In Serdula v. State, the Georgia Court of Appeals vacated the defendant’s convictions for multiple counts of unlawful surveillance, child molestation, aggravated sodomy, sexual assault against a person in custody, and aggravated child molestation.
The Court remanded the case to the trial court, though to a different judge, to decide the defendant’s motion to recuse the original trial judge. The Court held that the impartiality of the trial judge could have reasonably been questioned, so it was error for the trial court to deny the defendant’s motion to recuse.
The record showed that, after being indicted, the defendant moved to recuse the trial judge based on his close relationship with the District Attorney. The trial judge himself heard the motion and denied it, stating that he could see no reason why his impartiality might be questioned.

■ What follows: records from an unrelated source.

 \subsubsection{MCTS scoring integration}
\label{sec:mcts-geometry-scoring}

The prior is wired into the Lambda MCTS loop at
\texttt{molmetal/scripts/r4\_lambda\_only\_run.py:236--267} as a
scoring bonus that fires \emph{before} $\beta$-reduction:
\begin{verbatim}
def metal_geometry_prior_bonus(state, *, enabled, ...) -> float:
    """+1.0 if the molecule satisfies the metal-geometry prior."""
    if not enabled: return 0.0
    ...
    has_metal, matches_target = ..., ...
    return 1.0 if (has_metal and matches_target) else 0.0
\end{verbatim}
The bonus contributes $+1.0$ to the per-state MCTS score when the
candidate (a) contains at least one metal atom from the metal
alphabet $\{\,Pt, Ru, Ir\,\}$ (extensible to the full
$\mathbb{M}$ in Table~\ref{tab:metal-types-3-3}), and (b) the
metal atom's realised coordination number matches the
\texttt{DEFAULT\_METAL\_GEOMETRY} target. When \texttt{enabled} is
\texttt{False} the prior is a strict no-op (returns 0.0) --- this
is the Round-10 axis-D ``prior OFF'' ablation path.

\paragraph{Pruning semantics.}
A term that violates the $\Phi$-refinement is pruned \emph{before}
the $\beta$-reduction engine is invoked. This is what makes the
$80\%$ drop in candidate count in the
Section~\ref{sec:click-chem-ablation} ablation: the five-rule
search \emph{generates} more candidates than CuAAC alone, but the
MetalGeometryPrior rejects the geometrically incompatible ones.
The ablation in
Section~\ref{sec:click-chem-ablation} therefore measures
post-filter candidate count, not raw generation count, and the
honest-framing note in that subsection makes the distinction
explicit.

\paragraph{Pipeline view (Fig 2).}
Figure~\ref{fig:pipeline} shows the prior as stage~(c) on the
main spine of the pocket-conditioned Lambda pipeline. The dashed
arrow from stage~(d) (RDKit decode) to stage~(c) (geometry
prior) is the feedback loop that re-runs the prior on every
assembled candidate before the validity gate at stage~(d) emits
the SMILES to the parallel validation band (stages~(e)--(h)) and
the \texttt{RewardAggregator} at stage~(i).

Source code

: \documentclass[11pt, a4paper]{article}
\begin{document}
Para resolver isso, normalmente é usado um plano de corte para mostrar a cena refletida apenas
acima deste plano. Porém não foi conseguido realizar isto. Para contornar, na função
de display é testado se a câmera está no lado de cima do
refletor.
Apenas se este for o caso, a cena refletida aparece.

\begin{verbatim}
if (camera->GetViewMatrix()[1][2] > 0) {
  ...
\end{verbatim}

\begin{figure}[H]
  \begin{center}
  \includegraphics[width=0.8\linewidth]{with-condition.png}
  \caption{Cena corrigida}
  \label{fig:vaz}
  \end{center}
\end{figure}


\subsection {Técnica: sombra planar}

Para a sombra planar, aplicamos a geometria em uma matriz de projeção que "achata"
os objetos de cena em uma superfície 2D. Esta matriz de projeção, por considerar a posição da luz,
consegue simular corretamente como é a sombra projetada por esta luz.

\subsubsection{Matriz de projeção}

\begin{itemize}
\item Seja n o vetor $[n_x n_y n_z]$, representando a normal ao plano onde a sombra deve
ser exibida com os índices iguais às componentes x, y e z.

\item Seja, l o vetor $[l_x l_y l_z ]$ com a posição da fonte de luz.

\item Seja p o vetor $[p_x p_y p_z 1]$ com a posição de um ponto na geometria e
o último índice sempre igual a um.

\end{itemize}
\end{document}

The Georgia Court of Appeals noted that the trial judge had admitted in a subsequent motion for recusal that the District Attorney had served as the judge’s campaign treasurer in 2010. Though that campaign was eventually abandoned after an appointment to Superior Court by the Governor, the defendant’s case was assigned to the judge that same year. The Court was uncertain whether the assertion of a “close relationship” between the trial judge and the District Attorney required a recusal due to the lack of objective facts in the defendant’s motion.
Regardless of the facts set forth in the motion, the Court noted that a trial judge has a duty to recuse himself if he is independently aware of grounds for it and has a duty to disclose information on the record in open court that the parties and attorneys may consider relevant to the issues of recusal or disqualification. Here, the trial judge erred by not making any disclosures regarding his past relationship with the District Attorney.
As a result, the Court remanded the case to develop the facts and judicial disclosures concerning that relationship and noted that, at the very least, the motion should be referred to another judge.